The competitive NMDA antagonist, D-CPP-ene, potentiates the anticonvulsant activity of conventional antiepileptics against maximal electroshock-induced seizures in mice.

D-CPP-ene[3-(2-carboxy-piperazine-4-yl)-1-propenyl-1-phosphonic acid; a competitive antagonist of N-methyl-D-aspartic acid] in a dose of 2 mg/kg (i.p.) significantly increased the threshold for electroconvulsions. When given in a dose half that affecting the electroconvulsive threshold, D-CPP-ene potentiated the anticonvulsant activity of carbamazepine, diazepam, diphenylhydantoin, phenobarbital and valproate against maximal electroshock (50 mA)-induced seizures in mice.
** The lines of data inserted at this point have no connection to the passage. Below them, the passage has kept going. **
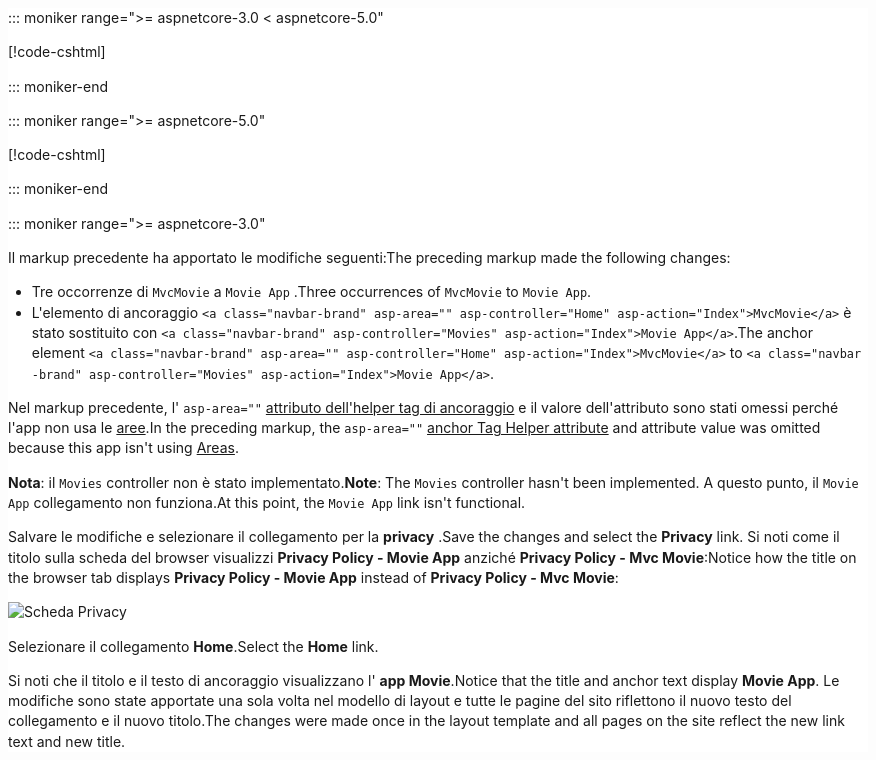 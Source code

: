 ::: moniker range=">= aspnetcore-3.0 < aspnetcore-5.0"

[!code-cshtml[](~/tutorials/first-mvc-app/start-mvc/sample/MvcMovie3/Views/Shared/_Layout.cshtml?highlight=6,14,40)]

::: moniker-end

::: moniker range=">= aspnetcore-5.0"

[!code-cshtml[](~/tutorials/first-mvc-app/start-mvc/sample/MvcMovie5/Views/Shared/_Layout.cshtml?highlight=6,14,40)]

::: moniker-end

::: moniker range=">= aspnetcore-3.0"

<span data-ttu-id="873b4-167">Il markup precedente ha apportato le modifiche seguenti:</span><span class="sxs-lookup"><span data-stu-id="873b4-167">The preceding markup made the following changes:</span></span>

* <span data-ttu-id="873b4-168">Tre occorrenze di `MvcMovie` a `Movie App` .</span><span class="sxs-lookup"><span data-stu-id="873b4-168">Three occurrences of `MvcMovie` to `Movie App`.</span></span>
* <span data-ttu-id="873b4-169">L'elemento di ancoraggio `<a class="navbar-brand" asp-area="" asp-controller="Home" asp-action="Index">MvcMovie</a>` è stato sostituito con `<a class="navbar-brand" asp-controller="Movies" asp-action="Index">Movie App</a>`.</span><span class="sxs-lookup"><span data-stu-id="873b4-169">The anchor element `<a class="navbar-brand" asp-area="" asp-controller="Home" asp-action="Index">MvcMovie</a>` to `<a class="navbar-brand" asp-controller="Movies" asp-action="Index">Movie App</a>`.</span></span>

<span data-ttu-id="873b4-170">Nel markup precedente, l' `asp-area=""` [attributo dell'helper tag di ancoraggio](xref:mvc/views/tag-helpers/builtin-th/anchor-tag-helper) e il valore dell'attributo sono stati omessi perché l'app non usa le [aree](xref:mvc/controllers/areas).</span><span class="sxs-lookup"><span data-stu-id="873b4-170">In the preceding markup, the `asp-area=""` [anchor Tag Helper attribute](xref:mvc/views/tag-helpers/builtin-th/anchor-tag-helper) and attribute value was omitted because this app isn't using [Areas](xref:mvc/controllers/areas).</span></span>

<span data-ttu-id="873b4-171">**Nota**: il `Movies` controller non è stato implementato.</span><span class="sxs-lookup"><span data-stu-id="873b4-171">**Note**: The `Movies` controller hasn't been implemented.</span></span> <span data-ttu-id="873b4-172">A questo punto, il `Movie App` collegamento non funziona.</span><span class="sxs-lookup"><span data-stu-id="873b4-172">At this point, the `Movie App` link isn't functional.</span></span>

<span data-ttu-id="873b4-173">Salvare le modifiche e selezionare il collegamento per la **privacy** .</span><span class="sxs-lookup"><span data-stu-id="873b4-173">Save the changes and select the **Privacy** link.</span></span> <span data-ttu-id="873b4-174">Si noti come il titolo sulla scheda del browser visualizzi **Privacy Policy - Movie App** anziché **Privacy Policy - Mvc Movie**:</span><span class="sxs-lookup"><span data-stu-id="873b4-174">Notice how the title on the browser tab displays **Privacy Policy - Movie App** instead of **Privacy Policy - Mvc Movie**:</span></span>

![Scheda Privacy](~/tutorials/first-mvc-app/adding-view/_static/privacy50.png)

<span data-ttu-id="873b4-176">Selezionare il collegamento **Home**.</span><span class="sxs-lookup"><span data-stu-id="873b4-176">Select the **Home** link.</span></span>

<span data-ttu-id="873b4-177">Si noti che il titolo e il testo di ancoraggio visualizzano l' **app Movie**.</span><span class="sxs-lookup"><span data-stu-id="873b4-177">Notice that the title and anchor text display **Movie App**.</span></span> <span data-ttu-id="873b4-178">Le modifiche sono state apportate una sola volta nel modello di layout e tutte le pagine del sito riflettono il nuovo testo del collegamento e il nuovo titolo.</span><span class="sxs-lookup"><span data-stu-id="873b4-178">The changes were made once in the layout template and all pages on the site reflect the new link text and new title.</span></span>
However, this NMDA antagonist did not influence the plasma levels of the antiepileptic drugs studied, so a pharmacokinetic interaction, in terms of total plasma levels at least, is not probable. The chimney test and retention test in mice revealed that the combined treatment of D-CPP-ene at 1.0 mg/kg (i.p.) with either diazepam, diphenylhydantoin, phenobarbital or valproate (providing a 50% protection against maximal electroshock convulsions) resulted in motor impairment and caused impairment of long-term memory. On the other hand, a combination of D-CPP-ene and carbamazepine was devoid of adverse effects. It can be concluded that the potential utility of D-CPP-ene in combination with conventional antiepileptic drugs does not seem promising, except for carbamazepine.